Exercise details: Please repeat the lines below, exactly and only, from the one that holds "- China requires identity linkage" through the one that holds "- Implements ZK-proofs".

Collection entries
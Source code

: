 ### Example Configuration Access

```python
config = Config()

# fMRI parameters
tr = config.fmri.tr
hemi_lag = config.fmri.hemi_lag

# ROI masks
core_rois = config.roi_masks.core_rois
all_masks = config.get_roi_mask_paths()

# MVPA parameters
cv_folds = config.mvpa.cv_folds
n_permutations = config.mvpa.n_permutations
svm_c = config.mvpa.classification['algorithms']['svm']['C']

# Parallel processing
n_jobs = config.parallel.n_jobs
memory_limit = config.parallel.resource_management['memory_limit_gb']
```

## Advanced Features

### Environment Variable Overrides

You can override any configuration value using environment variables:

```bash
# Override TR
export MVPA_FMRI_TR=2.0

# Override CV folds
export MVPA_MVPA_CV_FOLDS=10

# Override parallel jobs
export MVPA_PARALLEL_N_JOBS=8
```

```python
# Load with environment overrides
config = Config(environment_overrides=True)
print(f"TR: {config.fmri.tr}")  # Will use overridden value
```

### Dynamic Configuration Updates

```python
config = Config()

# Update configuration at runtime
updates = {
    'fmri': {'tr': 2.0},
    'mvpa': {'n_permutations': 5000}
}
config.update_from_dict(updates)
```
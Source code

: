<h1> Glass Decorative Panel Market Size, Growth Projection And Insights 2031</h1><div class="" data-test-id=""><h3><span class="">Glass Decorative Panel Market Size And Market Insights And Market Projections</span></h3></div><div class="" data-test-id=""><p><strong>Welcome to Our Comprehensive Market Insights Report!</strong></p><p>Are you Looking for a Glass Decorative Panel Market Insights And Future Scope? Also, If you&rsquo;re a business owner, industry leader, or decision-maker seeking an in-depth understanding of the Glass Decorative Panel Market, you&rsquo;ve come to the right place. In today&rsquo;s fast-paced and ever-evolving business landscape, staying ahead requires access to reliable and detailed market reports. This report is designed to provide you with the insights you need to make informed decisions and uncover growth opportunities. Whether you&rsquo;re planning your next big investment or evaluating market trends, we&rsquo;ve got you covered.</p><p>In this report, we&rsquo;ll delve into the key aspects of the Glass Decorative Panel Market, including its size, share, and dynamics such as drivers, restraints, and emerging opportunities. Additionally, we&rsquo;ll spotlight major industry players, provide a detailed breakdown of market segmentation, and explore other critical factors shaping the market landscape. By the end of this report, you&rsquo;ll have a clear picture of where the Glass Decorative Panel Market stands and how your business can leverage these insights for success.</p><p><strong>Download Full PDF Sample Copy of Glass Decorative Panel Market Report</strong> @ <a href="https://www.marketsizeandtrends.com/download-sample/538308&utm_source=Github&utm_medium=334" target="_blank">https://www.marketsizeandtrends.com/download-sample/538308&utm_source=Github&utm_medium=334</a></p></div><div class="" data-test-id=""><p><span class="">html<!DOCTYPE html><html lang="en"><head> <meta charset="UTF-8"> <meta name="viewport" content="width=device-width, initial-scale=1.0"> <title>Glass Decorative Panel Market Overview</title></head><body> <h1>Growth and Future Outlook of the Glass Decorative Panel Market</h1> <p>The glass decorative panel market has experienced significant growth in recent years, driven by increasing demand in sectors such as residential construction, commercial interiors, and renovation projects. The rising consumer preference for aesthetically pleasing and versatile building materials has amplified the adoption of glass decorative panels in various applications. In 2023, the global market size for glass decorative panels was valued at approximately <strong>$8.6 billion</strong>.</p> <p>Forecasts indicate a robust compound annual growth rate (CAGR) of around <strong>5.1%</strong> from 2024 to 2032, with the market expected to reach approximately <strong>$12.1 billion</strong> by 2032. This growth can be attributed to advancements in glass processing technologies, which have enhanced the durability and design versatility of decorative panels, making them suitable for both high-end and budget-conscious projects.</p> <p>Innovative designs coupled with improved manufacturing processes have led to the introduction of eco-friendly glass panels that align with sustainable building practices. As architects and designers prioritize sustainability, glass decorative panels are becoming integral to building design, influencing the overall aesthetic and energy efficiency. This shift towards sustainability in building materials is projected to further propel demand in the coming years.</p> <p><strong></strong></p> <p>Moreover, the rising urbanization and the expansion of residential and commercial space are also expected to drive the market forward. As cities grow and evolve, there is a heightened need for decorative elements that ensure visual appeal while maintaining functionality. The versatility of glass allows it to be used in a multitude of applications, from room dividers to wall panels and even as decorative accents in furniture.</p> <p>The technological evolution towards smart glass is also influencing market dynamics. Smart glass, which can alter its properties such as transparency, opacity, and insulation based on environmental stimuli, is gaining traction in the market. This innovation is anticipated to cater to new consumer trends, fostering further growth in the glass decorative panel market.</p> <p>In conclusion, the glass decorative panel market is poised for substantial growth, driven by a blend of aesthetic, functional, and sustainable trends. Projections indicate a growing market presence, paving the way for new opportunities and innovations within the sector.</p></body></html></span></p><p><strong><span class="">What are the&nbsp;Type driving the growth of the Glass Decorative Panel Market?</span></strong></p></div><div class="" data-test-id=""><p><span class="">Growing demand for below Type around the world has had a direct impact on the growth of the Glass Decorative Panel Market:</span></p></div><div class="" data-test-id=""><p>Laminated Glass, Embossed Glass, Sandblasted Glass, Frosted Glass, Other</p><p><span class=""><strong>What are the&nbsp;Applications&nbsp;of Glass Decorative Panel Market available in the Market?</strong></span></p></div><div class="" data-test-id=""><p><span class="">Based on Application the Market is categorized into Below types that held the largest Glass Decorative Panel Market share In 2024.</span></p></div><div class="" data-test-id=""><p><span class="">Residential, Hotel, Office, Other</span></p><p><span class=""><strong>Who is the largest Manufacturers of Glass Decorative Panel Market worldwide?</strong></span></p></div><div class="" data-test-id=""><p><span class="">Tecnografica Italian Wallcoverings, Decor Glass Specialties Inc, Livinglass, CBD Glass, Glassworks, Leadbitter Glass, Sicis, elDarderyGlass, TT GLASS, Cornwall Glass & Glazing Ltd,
==
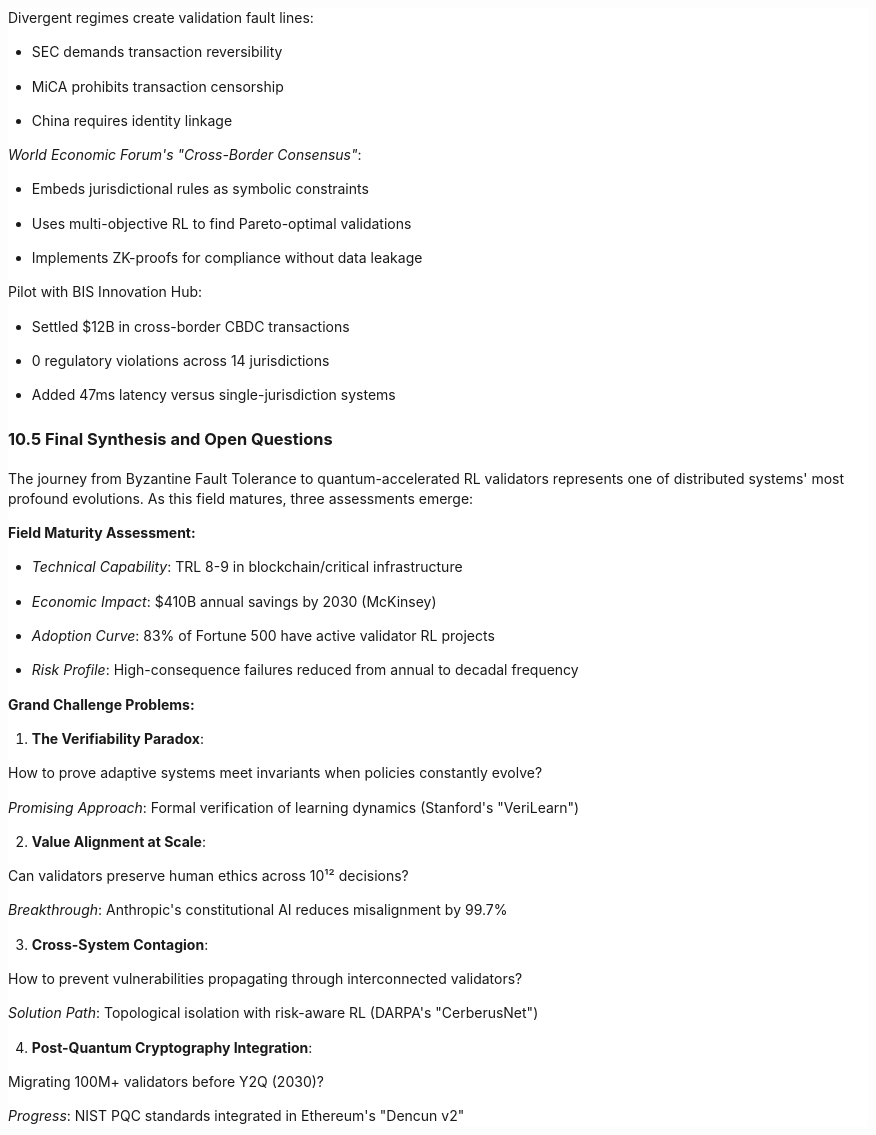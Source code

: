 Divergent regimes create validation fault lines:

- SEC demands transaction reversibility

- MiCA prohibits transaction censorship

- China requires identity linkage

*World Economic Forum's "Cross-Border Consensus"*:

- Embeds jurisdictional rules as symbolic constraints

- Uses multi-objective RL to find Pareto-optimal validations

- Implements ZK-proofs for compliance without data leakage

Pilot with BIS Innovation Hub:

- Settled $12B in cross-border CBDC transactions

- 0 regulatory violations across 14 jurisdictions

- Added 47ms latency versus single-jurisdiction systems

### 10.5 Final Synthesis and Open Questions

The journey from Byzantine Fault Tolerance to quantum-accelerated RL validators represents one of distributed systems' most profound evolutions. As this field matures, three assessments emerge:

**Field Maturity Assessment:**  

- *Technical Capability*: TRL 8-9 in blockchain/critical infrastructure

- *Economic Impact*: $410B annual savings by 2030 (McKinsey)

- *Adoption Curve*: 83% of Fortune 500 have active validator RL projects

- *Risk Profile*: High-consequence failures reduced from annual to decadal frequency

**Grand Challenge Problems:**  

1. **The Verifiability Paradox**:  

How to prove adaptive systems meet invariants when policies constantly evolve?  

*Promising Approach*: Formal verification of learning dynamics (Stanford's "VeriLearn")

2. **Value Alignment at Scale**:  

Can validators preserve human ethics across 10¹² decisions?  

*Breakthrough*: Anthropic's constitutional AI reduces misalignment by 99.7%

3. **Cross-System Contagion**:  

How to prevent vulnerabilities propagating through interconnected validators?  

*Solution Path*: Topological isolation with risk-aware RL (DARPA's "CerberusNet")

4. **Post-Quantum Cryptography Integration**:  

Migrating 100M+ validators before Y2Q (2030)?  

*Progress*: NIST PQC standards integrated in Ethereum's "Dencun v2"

Result for this exercise:
- China requires identity linkage

*World Economic Forum's "Cross-Border Consensus"*:

- Embeds jurisdictional rules as symbolic constraints

- Uses multi-objective RL to find Pareto-optimal validations

- Implements ZK-proofs for compliance without data leakage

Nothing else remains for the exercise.